[[ Data extracts open ]]

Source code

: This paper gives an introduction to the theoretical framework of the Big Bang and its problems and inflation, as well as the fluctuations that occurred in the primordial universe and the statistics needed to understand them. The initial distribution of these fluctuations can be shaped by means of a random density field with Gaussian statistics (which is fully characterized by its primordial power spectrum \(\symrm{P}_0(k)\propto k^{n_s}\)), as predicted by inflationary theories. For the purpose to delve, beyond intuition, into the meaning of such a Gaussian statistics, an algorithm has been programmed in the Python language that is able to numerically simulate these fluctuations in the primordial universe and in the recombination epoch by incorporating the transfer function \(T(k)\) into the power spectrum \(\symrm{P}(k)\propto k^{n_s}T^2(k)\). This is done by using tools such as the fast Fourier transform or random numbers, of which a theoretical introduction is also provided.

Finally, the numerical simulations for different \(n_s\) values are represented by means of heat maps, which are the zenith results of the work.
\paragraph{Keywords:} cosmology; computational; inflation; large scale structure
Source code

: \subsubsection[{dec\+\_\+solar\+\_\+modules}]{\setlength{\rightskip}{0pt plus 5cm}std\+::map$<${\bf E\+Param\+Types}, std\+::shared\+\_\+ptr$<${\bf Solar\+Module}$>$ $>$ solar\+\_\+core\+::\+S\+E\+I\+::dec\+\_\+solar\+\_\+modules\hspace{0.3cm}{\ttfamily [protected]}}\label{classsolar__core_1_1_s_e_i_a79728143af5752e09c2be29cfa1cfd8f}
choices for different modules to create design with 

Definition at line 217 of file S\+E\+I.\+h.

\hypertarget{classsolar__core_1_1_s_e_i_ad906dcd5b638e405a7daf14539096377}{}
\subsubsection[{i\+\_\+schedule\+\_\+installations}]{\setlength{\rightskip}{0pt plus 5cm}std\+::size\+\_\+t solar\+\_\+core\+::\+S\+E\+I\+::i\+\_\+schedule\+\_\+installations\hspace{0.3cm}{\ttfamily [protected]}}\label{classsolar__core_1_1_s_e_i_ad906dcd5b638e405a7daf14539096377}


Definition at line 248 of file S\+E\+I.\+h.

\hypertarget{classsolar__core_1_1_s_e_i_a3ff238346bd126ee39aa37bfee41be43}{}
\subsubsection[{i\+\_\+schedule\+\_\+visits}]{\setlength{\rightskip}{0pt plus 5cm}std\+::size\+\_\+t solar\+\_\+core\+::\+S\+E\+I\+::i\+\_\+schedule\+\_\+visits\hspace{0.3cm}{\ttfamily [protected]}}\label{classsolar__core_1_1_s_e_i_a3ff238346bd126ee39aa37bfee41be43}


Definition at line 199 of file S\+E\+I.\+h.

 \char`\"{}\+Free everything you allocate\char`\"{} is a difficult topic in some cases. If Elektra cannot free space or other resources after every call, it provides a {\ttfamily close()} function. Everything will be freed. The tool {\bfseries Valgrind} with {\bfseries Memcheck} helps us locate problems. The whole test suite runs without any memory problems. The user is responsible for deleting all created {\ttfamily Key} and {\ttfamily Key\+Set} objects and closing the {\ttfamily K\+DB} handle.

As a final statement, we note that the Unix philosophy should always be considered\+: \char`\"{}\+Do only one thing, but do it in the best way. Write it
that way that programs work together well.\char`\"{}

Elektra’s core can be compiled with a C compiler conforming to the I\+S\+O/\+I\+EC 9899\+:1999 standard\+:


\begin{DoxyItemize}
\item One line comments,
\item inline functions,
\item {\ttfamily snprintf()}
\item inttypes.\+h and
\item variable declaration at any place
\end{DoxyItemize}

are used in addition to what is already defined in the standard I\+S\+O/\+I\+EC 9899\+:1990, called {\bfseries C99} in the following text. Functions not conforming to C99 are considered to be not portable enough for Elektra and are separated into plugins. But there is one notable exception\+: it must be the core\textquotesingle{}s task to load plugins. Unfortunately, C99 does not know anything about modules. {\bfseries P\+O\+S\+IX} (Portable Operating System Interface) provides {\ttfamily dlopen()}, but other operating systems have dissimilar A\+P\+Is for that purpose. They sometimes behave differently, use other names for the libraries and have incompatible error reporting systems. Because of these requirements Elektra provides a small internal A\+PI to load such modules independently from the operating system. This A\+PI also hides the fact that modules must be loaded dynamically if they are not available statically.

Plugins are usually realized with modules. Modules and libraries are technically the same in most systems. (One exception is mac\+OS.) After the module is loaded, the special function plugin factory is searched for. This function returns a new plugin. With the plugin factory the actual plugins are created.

[[ Data extracts closed ]]

◆ The task
Every entry above should be retyped exactly as it appears.

◆ Answer to this task
Source code

: This paper gives an introduction to the theoretical framework of the Big Bang and its problems and inflation, as well as the fluctuations that occurred in the primordial universe and the statistics needed to understand them. The initial distribution of these fluctuations can be shaped by means of a random density field with Gaussian statistics (which is fully characterized by its primordial power spectrum \(\symrm{P}_0(k)\propto k^{n_s}\)), as predicted by inflationary theories. For the purpose to delve, beyond intuition, into the meaning of such a Gaussian statistics, an algorithm has been programmed in the Python language that is able to numerically simulate these fluctuations in the primordial universe and in the recombination epoch by incorporating the transfer function \(T(k)\) into the power spectrum \(\symrm{P}(k)\propto k^{n_s}T^2(k)\). This is done by using tools such as the fast Fourier transform or random numbers, of which a theoretical introduction is also provided.

Finally, the numerical simulations for different \(n_s\) values are represented by means of heat maps, which are the zenith results of the work.
\paragraph{Keywords:} cosmology; computational; inflation; large scale structure
Source code

: \subsubsection[{dec\+\_\+solar\+\_\+modules}]{\setlength{\rightskip}{0pt plus 5cm}std\+::map$<${\bf E\+Param\+Types}, std\+::shared\+\_\+ptr$<${\bf Solar\+Module}$>$ $>$ solar\+\_\+core\+::\+S\+E\+I\+::dec\+\_\+solar\+\_\+modules\hspace{0.3cm}{\ttfamily [protected]}}\label{classsolar__core_1_1_s_e_i_a79728143af5752e09c2be29cfa1cfd8f}
choices for different modules to create design with 

Definition at line 217 of file S\+E\+I.\+h.

\hypertarget{classsolar__core_1_1_s_e_i_ad906dcd5b638e405a7daf14539096377}{}
\subsubsection[{i\+\_\+schedule\+\_\+installations}]{\setlength{\rightskip}{0pt plus 5cm}std\+::size\+\_\+t solar\+\_\+core\+::\+S\+E\+I\+::i\+\_\+schedule\+\_\+installations\hspace{0.3cm}{\ttfamily [protected]}}\label{classsolar__core_1_1_s_e_i_ad906dcd5b638e405a7daf14539096377}


Definition at line 248 of file S\+E\+I.\+h.

\hypertarget{classsolar__core_1_1_s_e_i_a3ff238346bd126ee39aa37bfee41be43}{}
\subsubsection[{i\+\_\+schedule\+\_\+visits}]{\setlength{\rightskip}{0pt plus 5cm}std\+::size\+\_\+t solar\+\_\+core\+::\+S\+E\+I\+::i\+\_\+schedule\+\_\+visits\hspace{0.3cm}{\ttfamily [protected]}}\label{classsolar__core_1_1_s_e_i_a3ff238346bd126ee39aa37bfee41be43}


Definition at line 199 of file S\+E\+I.\+h.

 \char`\"{}\+Free everything you allocate\char`\"{} is a difficult topic in some cases. If Elektra cannot free space or other resources after every call, it provides a {\ttfamily close()} function. Everything will be freed. The tool {\bfseries Valgrind} with {\bfseries Memcheck} helps us locate problems. The whole test suite runs without any memory problems. The user is responsible for deleting all created {\ttfamily Key} and {\ttfamily Key\+Set} objects and closing the {\ttfamily K\+DB} handle.

As a final statement, we note that the Unix philosophy should always be considered\+: \char`\"{}\+Do only one thing, but do it in the best way. Write it
that way that programs work together well.\char`\"{}

Elektra’s core can be compiled with a C compiler conforming to the I\+S\+O/\+I\+EC 9899\+:1999 standard\+:


\begin{DoxyItemize}
\item One line comments,
\item inline functions,
\item {\ttfamily snprintf()}
\item inttypes.\+h and
\item variable declaration at any place
\end{DoxyItemize}

are used in addition to what is already defined in the standard I\+S\+O/\+I\+EC 9899\+:1990, called {\bfseries C99} in the following text. Functions not conforming to C99 are considered to be not portable enough for Elektra and are separated into plugins. But there is one notable exception\+: it must be the core\textquotesingle{}s task to load plugins. Unfortunately, C99 does not know anything about modules. {\bfseries P\+O\+S\+IX} (Portable Operating System Interface) provides {\ttfamily dlopen()}, but other operating systems have dissimilar A\+P\+Is for that purpose. They sometimes behave differently, use other names for the libraries and have incompatible error reporting systems. Because of these requirements Elektra provides a small internal A\+PI to load such modules independently from the operating system. This A\+PI also hides the fact that modules must be loaded dynamically if they are not available statically.

Plugins are usually realized with modules. Modules and libraries are technically the same in most systems. (One exception is mac\+OS.) After the module is loaded, the special function plugin factory is searched for. This function returns a new plugin. With the plugin factory the actual plugins are created.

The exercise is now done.